Collected data:

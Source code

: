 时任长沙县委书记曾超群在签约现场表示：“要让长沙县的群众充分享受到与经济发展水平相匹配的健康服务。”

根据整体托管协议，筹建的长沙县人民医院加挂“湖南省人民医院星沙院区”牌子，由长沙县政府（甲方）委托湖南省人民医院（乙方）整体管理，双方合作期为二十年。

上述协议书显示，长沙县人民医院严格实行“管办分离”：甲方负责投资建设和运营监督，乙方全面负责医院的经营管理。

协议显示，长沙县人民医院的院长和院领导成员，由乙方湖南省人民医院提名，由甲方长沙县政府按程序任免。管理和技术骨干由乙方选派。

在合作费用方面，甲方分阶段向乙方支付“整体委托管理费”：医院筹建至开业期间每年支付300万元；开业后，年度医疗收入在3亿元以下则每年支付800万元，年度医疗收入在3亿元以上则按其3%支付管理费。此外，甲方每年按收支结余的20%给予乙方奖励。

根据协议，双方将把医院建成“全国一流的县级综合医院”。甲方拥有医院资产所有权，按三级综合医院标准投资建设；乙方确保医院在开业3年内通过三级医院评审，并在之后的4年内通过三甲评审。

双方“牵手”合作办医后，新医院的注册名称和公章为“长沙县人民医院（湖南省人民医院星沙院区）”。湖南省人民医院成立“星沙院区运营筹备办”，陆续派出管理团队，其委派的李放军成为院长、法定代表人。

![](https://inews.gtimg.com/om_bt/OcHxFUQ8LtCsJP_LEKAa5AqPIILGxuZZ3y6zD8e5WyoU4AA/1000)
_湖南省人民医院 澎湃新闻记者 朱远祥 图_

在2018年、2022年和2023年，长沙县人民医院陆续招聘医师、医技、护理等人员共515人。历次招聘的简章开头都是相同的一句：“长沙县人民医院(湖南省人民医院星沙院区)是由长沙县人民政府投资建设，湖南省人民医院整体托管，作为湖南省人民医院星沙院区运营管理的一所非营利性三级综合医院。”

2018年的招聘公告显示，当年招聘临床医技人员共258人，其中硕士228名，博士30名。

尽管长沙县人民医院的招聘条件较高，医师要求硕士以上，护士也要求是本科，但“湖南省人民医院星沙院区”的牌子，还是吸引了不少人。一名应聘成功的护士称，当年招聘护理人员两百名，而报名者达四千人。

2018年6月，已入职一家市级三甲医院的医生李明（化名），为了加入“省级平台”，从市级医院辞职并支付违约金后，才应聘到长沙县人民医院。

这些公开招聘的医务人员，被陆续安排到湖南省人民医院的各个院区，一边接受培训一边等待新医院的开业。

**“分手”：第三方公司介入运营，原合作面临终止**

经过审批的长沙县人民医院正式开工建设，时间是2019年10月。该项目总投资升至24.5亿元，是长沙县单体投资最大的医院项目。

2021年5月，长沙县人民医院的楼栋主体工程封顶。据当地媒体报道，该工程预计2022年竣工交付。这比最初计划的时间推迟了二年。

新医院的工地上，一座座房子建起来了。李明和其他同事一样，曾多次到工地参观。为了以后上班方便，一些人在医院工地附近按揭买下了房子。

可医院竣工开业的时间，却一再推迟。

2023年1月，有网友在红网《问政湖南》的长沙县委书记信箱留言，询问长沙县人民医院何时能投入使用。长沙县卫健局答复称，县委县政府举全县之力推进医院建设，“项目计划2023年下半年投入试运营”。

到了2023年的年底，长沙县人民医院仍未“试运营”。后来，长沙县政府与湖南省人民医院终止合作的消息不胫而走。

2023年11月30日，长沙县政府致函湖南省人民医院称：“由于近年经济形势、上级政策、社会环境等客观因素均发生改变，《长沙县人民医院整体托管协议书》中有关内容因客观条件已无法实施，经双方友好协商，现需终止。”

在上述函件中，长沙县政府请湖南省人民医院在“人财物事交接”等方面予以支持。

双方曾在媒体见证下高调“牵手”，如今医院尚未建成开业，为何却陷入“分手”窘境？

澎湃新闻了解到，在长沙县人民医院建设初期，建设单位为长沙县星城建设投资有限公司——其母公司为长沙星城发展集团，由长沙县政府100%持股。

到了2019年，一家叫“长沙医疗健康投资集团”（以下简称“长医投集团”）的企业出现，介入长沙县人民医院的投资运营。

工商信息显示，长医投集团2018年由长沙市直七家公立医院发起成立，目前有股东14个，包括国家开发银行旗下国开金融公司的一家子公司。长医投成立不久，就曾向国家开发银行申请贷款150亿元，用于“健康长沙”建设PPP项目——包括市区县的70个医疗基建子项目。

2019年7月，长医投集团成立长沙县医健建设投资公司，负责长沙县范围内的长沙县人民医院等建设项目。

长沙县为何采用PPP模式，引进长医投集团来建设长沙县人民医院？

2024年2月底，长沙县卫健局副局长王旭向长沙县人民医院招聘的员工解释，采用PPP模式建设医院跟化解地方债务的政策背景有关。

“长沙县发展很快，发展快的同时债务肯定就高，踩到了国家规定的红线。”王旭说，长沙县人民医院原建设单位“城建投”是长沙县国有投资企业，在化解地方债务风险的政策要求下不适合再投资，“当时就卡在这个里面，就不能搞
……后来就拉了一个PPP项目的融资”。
* * *
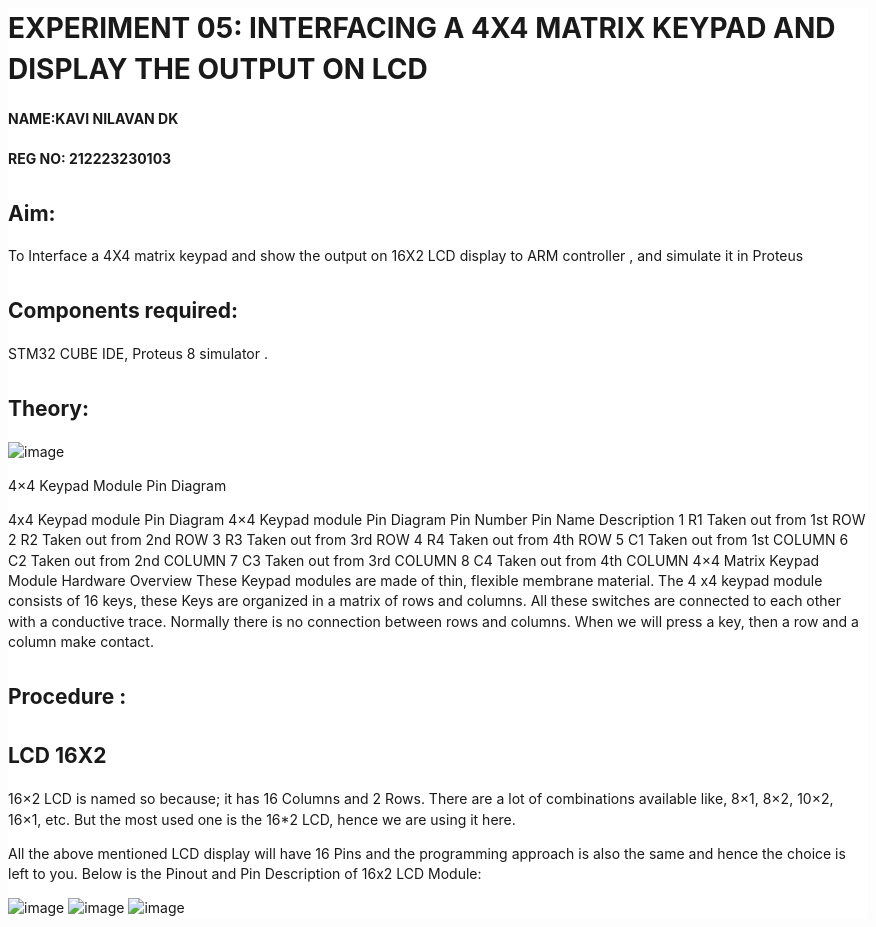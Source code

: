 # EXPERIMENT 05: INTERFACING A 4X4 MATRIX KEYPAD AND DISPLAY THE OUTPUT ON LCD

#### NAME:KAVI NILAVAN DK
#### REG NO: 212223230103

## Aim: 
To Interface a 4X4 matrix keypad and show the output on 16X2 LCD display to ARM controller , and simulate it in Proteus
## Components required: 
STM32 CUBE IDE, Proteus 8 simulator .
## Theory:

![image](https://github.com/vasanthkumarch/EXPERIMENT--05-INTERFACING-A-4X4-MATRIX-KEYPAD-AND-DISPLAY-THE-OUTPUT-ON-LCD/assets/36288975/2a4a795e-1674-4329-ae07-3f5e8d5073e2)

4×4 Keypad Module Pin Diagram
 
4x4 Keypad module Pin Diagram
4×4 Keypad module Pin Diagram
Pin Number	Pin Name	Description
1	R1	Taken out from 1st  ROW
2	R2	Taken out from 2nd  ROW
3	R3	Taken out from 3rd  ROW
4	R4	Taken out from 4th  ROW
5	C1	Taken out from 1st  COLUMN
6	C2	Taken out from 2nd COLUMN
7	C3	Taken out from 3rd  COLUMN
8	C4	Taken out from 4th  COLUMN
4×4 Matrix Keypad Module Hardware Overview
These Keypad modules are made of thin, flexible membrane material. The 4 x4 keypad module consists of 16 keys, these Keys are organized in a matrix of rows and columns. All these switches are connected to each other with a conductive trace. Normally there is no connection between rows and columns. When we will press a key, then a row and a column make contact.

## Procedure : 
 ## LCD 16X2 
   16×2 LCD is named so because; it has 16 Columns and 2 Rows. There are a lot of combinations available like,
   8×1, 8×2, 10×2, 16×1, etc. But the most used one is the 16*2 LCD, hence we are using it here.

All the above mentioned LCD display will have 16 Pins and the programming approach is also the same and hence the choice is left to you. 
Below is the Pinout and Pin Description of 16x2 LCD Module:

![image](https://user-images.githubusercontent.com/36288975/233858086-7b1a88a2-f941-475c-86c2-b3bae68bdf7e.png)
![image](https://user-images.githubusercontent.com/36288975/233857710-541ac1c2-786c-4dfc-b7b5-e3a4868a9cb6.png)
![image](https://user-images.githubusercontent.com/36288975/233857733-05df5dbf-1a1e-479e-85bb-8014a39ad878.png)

_Work to be completed_. Note every line of the records that holds the word "Taken", and copy it.

_Finished exercise_.
1	R1	Taken out from 1st  ROW
2	R2	Taken out from 2nd  ROW
3	R3	Taken out from 3rd  ROW
4	R4	Taken out from 4th  ROW
5	C1	Taken out from 1st  COLUMN
6	C2	Taken out from 2nd COLUMN
7	C3	Taken out from 3rd  COLUMN
8	C4	Taken out from 4th  COLUMN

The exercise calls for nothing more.